* [WORK INSTRUCTIONS] Could you copy the records below exactly, keeping none of the images?

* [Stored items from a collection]
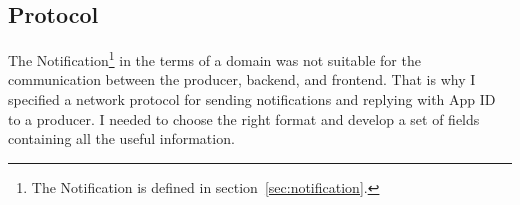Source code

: \subsection{Protocol}\label{sec:protocol}

The Notification\footnote{
  The Notification is defined in section~\ref{sec:notification}.
} in the terms of a domain
was not suitable for the communication
between the producer, backend, and frontend.
That is why I specified a network protocol
for sending notifications
and replying with App \ac{ID} to a producer.
I needed to choose the right format
and develop a set of fields
containing all the useful information.



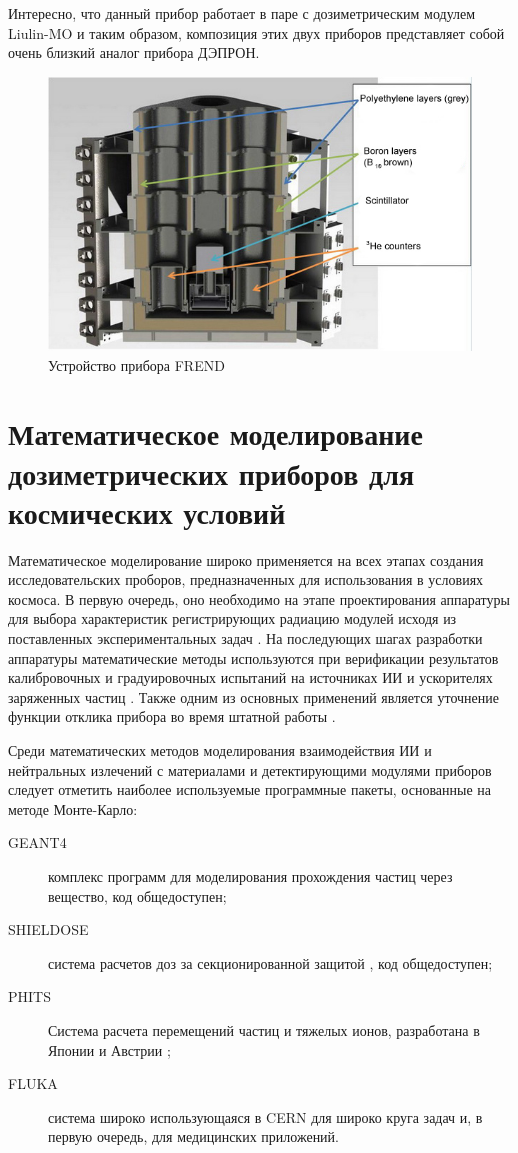 Интересно, что данный прибор работает в паре с дозиметрическим модулем Liulin-MO и таким образом, композиция этих двух приборов представляет собой очень близкий аналог прибора ДЭПРОН.
\begin{figure}
	\centering
	\includegraphics[width=0.7\linewidth]{images/frend3-eng}
	\caption{Устройство прибора FREND \cite{Mitrofanov2012}}
	\label{fig:frend3-eng}
\end{figure}

\section{Математическое моделирование дозиметрических приборов для космических условий}

Математическое моделирование широко применяется на всех этапах создания исследовательских проборов, предназначенных для использования в условиях космоса. В первую очередь, оно необходимо на этапе проектирования аппаратуры для выбора характеристик регистрирующих радиацию модулей исходя из поставленных экспериментальных задач \cite{Hassler2008}. На последующих шагах разработки аппаратуры математические методы используются при верификации результатов калибровочных и градуировочных испытаний на источниках ИИ и ускорителях заряженных частиц \cite{Zeitlin2010, Luszik-Bhadra2008} . Также одним из основных применений является уточнение функции отклика прибора во время штатной работы \cite{Zeitlin2010}. 


Среди математических методов моделирования взаимодействия ИИ и нейтральных излечений с материалами и детектирующими модулями приборов следует отметить наиболее используемые программные пакеты, основанные на методе Монте-Карло:


\begin{description}
	\item[GEANT4] комплекс программ для моделирования прохождения частиц через вещество\cite{Allison2006},  код общедоступен;
	\item[SHIELDOSE ] система расчетов доз за секционированной защитой \cite{SeltzerS.M.1980},  код общедоступен;
	\item[PHITS] Система расчета перемещений частиц и тяжелых ионов, 
	разработана в Японии и Австрии \cite{Niita2006, Sato2006} ;
	\item[FLUKA] система широко использующаяся в CERN для широко круга задач и, в первую очередь, для медицинских приложений\cite{Fasso2003, fluka2014}.
\end{description}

* [REPLY]
Source code

: \subsection{Protocol}\label{sec:protocol}

The Notification\footnote{
  The Notification is defined in section~\ref{sec:notification}.
} in the terms of a domain
was not suitable for the communication
between the producer, backend, and frontend.
That is why I specified a network protocol
for sending notifications
and replying with App \ac{ID} to a producer.
I needed to choose the right format
and develop a set of fields
containing all the useful information.



 Интересно, что данный прибор работает в паре с дозиметрическим модулем Liulin-MO и таким образом, композиция этих двух приборов представляет собой очень близкий аналог прибора ДЭПРОН.
\begin{figure}
	\centering
	\includegraphics[width=0.7\linewidth]{images/frend3-eng}
	\caption{Устройство прибора FREND \cite{Mitrofanov2012}}
	\label{fig:frend3-eng}
\end{figure}

\section{Математическое моделирование дозиметрических приборов для космических условий}

Математическое моделирование широко применяется на всех этапах создания исследовательских проборов, предназначенных для использования в условиях космоса. В первую очередь, оно необходимо на этапе проектирования аппаратуры для выбора характеристик регистрирующих радиацию модулей исходя из поставленных экспериментальных задач \cite{Hassler2008}. На последующих шагах разработки аппаратуры математические методы используются при верификации результатов калибровочных и градуировочных испытаний на источниках ИИ и ускорителях заряженных частиц \cite{Zeitlin2010, Luszik-Bhadra2008} . Также одним из основных применений является уточнение функции отклика прибора во время штатной работы \cite{Zeitlin2010}. 


Среди математических методов моделирования взаимодействия ИИ и нейтральных излечений с материалами и детектирующими модулями приборов следует отметить наиболее используемые программные пакеты, основанные на методе Монте-Карло:


\begin{description}
	\item[GEANT4] комплекс программ для моделирования прохождения частиц через вещество\cite{Allison2006},  код общедоступен;
	\item[SHIELDOSE ] система расчетов доз за секционированной защитой \cite{SeltzerS.M.1980},  код общедоступен;
	\item[PHITS] Система расчета перемещений частиц и тяжелых ионов, 
	разработана в Японии и Австрии \cite{Niita2006, Sato2006} ;
	\item[FLUKA] система широко использующаяся в CERN для широко круга задач и, в первую очередь, для медицинских приложений\cite{Fasso2003, fluka2014}.
\end{description}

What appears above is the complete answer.